> Task to complete: Up to and including the line bearing "increase temporarily due", output every line of the entries exactly as written, starting from the first; pictures stay out.

(Saved entries)
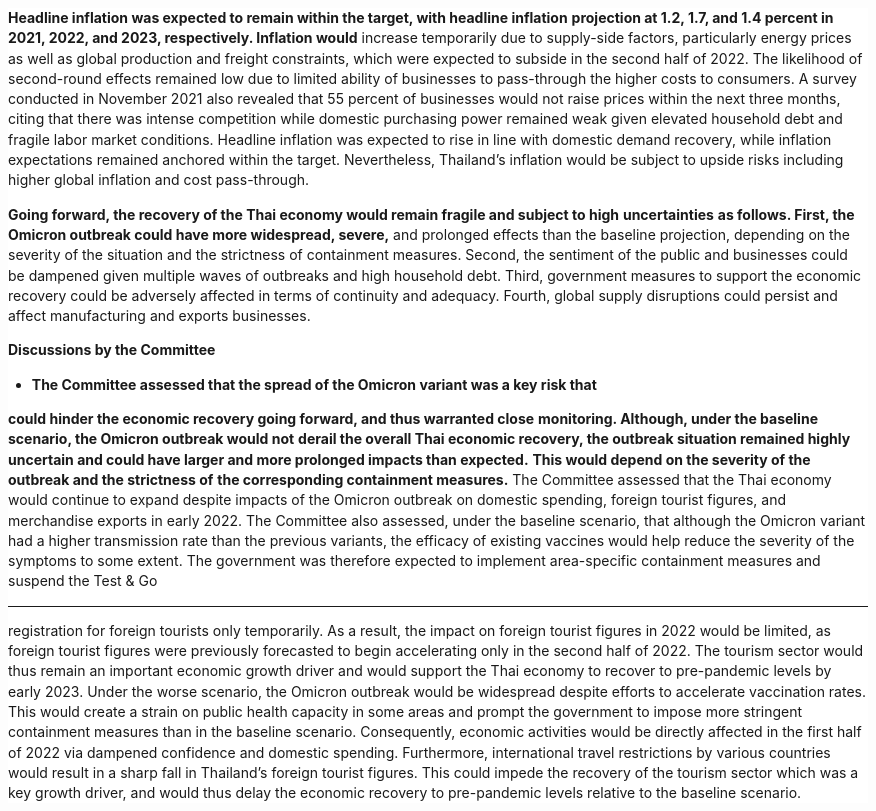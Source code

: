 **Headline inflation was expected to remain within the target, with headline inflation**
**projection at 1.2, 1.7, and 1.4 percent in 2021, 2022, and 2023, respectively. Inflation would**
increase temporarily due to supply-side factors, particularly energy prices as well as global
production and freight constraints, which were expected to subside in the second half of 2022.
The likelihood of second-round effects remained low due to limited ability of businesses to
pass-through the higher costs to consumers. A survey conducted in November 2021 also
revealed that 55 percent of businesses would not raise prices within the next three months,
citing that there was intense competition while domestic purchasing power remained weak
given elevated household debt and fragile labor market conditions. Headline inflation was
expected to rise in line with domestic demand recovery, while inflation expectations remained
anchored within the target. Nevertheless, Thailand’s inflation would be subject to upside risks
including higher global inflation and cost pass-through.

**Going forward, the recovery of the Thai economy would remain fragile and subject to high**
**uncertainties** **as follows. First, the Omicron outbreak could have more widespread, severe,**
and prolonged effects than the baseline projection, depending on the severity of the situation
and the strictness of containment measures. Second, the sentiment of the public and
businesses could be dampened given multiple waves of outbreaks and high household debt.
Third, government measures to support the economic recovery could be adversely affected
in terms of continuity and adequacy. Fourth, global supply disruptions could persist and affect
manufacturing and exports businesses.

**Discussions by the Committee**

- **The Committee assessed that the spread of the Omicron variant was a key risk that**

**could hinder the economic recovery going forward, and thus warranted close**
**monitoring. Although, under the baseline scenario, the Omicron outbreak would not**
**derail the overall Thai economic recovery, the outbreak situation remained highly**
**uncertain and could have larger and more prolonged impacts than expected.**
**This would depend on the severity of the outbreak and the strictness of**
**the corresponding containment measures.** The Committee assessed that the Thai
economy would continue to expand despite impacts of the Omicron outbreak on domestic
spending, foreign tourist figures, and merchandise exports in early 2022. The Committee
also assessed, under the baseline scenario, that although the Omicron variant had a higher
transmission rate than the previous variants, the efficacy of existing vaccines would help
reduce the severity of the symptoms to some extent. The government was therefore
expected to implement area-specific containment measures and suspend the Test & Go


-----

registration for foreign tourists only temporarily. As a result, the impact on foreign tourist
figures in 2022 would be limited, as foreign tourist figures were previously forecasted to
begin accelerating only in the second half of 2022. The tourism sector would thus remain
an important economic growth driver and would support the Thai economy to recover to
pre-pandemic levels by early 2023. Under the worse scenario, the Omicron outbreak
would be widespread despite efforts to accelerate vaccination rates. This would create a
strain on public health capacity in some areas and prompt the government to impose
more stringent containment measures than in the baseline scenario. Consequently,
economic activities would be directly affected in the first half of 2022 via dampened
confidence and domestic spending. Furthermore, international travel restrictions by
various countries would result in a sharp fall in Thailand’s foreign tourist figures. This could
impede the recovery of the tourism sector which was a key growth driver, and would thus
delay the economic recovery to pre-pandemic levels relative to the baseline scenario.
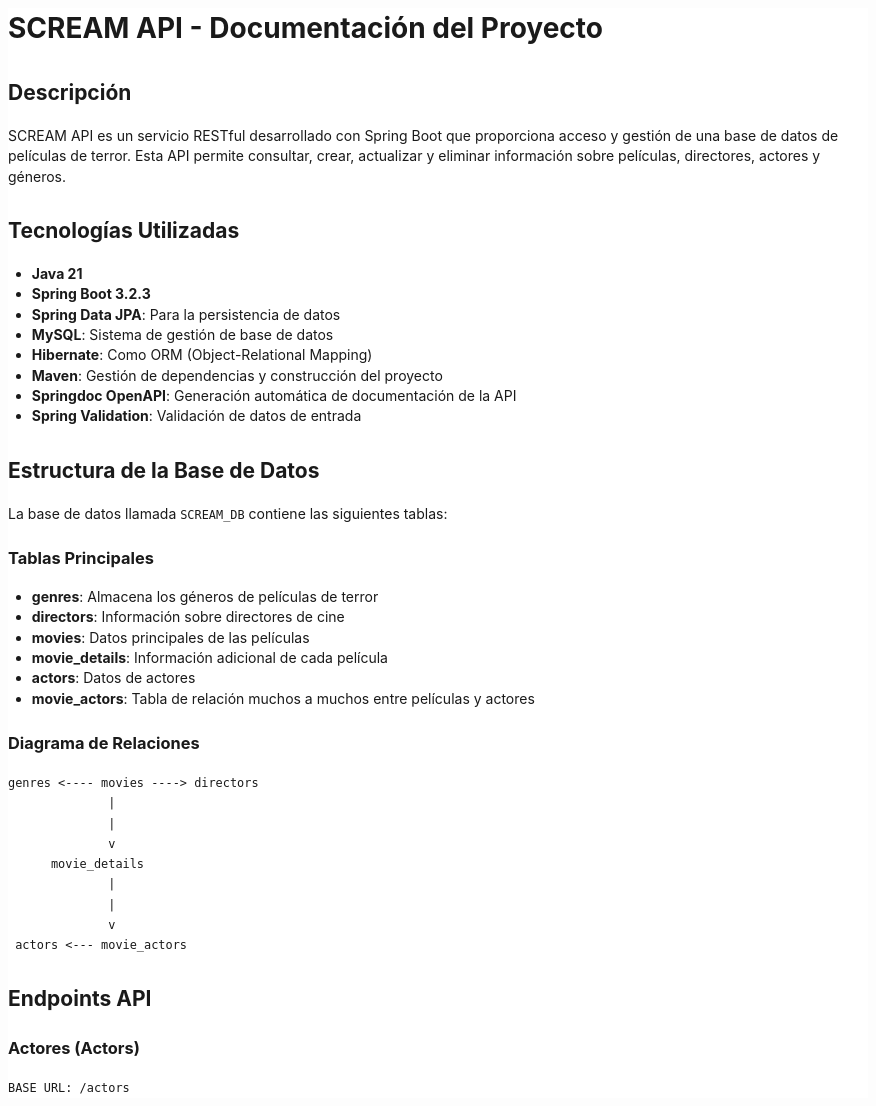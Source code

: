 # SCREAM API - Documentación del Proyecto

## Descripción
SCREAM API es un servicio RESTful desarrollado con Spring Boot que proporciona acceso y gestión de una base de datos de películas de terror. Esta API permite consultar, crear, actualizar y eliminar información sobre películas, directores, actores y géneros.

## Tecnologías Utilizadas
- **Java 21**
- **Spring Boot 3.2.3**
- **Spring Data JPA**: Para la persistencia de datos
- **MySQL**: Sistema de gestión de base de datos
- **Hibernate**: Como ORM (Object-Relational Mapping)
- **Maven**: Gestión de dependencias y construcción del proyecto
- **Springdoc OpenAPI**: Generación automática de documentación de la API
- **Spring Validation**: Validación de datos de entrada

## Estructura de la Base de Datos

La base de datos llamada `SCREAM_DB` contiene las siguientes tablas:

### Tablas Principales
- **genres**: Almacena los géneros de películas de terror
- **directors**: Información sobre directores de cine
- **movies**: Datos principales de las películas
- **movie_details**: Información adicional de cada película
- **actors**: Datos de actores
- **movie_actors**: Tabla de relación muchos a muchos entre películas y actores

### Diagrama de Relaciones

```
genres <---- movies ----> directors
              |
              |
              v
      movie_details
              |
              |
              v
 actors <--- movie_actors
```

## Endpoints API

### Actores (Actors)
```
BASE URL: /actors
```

> Solved problem:
Source code

: **Headline inflation was expected to remain within the target, with headline inflation**
**projection at 1.2, 1.7, and 1.4 percent in 2021, 2022, and 2023, respectively. Inflation would**
increase temporarily due to supply-side factors, particularly energy prices as well as global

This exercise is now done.